What you should do.
Output the whole listing with nothing altered.

*** Information given Section Begins ***

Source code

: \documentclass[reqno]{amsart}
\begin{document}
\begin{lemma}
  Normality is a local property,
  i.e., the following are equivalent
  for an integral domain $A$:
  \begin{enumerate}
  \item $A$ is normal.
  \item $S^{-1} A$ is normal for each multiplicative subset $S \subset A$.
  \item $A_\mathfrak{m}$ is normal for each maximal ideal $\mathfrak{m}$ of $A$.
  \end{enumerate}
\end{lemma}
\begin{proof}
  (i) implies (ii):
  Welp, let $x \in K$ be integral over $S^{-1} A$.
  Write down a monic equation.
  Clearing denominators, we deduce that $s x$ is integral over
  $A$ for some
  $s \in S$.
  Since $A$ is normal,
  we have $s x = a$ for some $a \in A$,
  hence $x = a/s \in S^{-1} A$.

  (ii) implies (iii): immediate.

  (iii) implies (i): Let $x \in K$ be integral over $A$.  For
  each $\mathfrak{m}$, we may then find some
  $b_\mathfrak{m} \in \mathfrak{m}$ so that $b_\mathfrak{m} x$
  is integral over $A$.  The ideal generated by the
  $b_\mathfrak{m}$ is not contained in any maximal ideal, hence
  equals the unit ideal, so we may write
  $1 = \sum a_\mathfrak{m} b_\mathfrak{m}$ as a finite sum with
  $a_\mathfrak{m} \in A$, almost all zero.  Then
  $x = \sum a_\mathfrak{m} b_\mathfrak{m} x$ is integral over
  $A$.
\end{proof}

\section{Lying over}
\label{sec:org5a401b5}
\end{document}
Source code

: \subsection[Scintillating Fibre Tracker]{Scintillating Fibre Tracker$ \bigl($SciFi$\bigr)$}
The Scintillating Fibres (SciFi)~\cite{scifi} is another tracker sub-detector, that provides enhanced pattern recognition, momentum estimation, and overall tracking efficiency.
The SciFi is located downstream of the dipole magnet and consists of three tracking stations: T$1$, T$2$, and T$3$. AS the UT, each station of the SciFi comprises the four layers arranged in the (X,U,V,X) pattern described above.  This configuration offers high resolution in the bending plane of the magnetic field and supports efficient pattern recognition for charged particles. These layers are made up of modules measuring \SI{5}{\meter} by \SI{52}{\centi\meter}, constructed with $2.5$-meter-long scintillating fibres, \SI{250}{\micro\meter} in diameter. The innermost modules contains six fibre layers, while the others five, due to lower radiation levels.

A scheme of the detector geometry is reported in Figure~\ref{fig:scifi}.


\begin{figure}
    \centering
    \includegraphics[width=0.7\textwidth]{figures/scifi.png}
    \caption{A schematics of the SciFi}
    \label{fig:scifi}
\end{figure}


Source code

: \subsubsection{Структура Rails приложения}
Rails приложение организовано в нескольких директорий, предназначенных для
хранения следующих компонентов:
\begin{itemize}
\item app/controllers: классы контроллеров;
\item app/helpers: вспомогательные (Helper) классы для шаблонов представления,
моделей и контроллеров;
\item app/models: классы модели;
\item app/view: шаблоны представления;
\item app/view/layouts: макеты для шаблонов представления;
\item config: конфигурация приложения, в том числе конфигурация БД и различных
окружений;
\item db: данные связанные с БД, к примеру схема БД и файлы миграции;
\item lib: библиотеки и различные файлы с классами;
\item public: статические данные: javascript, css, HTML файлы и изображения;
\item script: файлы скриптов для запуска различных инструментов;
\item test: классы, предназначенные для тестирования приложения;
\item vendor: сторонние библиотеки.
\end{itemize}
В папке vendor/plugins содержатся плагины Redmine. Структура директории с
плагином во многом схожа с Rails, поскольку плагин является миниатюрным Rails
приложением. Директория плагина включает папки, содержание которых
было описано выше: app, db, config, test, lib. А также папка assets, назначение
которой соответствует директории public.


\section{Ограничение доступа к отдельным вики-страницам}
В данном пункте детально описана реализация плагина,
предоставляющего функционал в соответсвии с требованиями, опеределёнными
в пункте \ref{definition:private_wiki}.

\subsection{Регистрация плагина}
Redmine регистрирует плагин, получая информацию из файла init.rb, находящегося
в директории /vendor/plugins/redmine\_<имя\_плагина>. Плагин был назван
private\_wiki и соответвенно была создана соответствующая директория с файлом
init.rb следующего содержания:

*** Information given Section Ends ***

Reply.
Source code

: \documentclass[reqno]{amsart}
\begin{document}
\begin{lemma}
  Normality is a local property,
  i.e., the following are equivalent
  for an integral domain $A$:
  \begin{enumerate}
  \item $A$ is normal.
  \item $S^{-1} A$ is normal for each multiplicative subset $S \subset A$.
  \item $A_\mathfrak{m}$ is normal for each maximal ideal $\mathfrak{m}$ of $A$.
  \end{enumerate}
\end{lemma}
\begin{proof}
  (i) implies (ii):
  Welp, let $x \in K$ be integral over $S^{-1} A$.
  Write down a monic equation.
  Clearing denominators, we deduce that $s x$ is integral over
  $A$ for some
  $s \in S$.
  Since $A$ is normal,
  we have $s x = a$ for some $a \in A$,
  hence $x = a/s \in S^{-1} A$.

  (ii) implies (iii): immediate.

  (iii) implies (i): Let $x \in K$ be integral over $A$.  For
  each $\mathfrak{m}$, we may then find some
  $b_\mathfrak{m} \in \mathfrak{m}$ so that $b_\mathfrak{m} x$
  is integral over $A$.  The ideal generated by the
  $b_\mathfrak{m}$ is not contained in any maximal ideal, hence
  equals the unit ideal, so we may write
  $1 = \sum a_\mathfrak{m} b_\mathfrak{m}$ as a finite sum with
  $a_\mathfrak{m} \in A$, almost all zero.  Then
  $x = \sum a_\mathfrak{m} b_\mathfrak{m} x$ is integral over
  $A$.
\end{proof}

\section{Lying over}
\label{sec:org5a401b5}
\end{document}
Source code

: \subsection[Scintillating Fibre Tracker]{Scintillating Fibre Tracker$ \bigl($SciFi$\bigr)$}
The Scintillating Fibres (SciFi)~\cite{scifi} is another tracker sub-detector, that provides enhanced pattern recognition, momentum estimation, and overall tracking efficiency.
The SciFi is located downstream of the dipole magnet and consists of three tracking stations: T$1$, T$2$, and T$3$. AS the UT, each station of the SciFi comprises the four layers arranged in the (X,U,V,X) pattern described above.  This configuration offers high resolution in the bending plane of the magnetic field and supports efficient pattern recognition for charged particles. These layers are made up of modules measuring \SI{5}{\meter} by \SI{52}{\centi\meter}, constructed with $2.5$-meter-long scintillating fibres, \SI{250}{\micro\meter} in diameter. The innermost modules contains six fibre layers, while the others five, due to lower radiation levels.

A scheme of the detector geometry is reported in Figure~\ref{fig:scifi}.


\begin{figure}
    \centering
    \includegraphics[width=0.7\textwidth]{figures/scifi.png}
    \caption{A schematics of the SciFi}
    \label{fig:scifi}
\end{figure}


Source code

: \subsubsection{Структура Rails приложения}
Rails приложение организовано в нескольких директорий, предназначенных для
хранения следующих компонентов:
\begin{itemize}
\item app/controllers: классы контроллеров;
\item app/helpers: вспомогательные (Helper) классы для шаблонов представления,
моделей и контроллеров;
\item app/models: классы модели;
\item app/view: шаблоны представления;
\item app/view/layouts: макеты для шаблонов представления;
\item config: конфигурация приложения, в том числе конфигурация БД и различных
окружений;
\item db: данные связанные с БД, к примеру схема БД и файлы миграции;
\item lib: библиотеки и различные файлы с классами;
\item public: статические данные: javascript, css, HTML файлы и изображения;
\item script: файлы скриптов для запуска различных инструментов;
\item test: классы, предназначенные для тестирования приложения;
\item vendor: сторонние библиотеки.
\end{itemize}
В папке vendor/plugins содержатся плагины Redmine. Структура директории с
плагином во многом схожа с Rails, поскольку плагин является миниатюрным Rails
приложением. Директория плагина включает папки, содержание которых
было описано выше: app, db, config, test, lib. А также папка assets, назначение
которой соответствует директории public.


\section{Ограничение доступа к отдельным вики-страницам}
В данном пункте детально описана реализация плагина,
предоставляющего функционал в соответсвии с требованиями, опеределёнными
в пункте \ref{definition:private_wiki}.

\subsection{Регистрация плагина}
Redmine регистрирует плагин, получая информацию из файла init.rb, находящегося
в директории /vendor/plugins/redmine\_<имя\_плагина>. Плагин был назван
private\_wiki и соответвенно была создана соответствующая директория с файлом
init.rb следующего содержания:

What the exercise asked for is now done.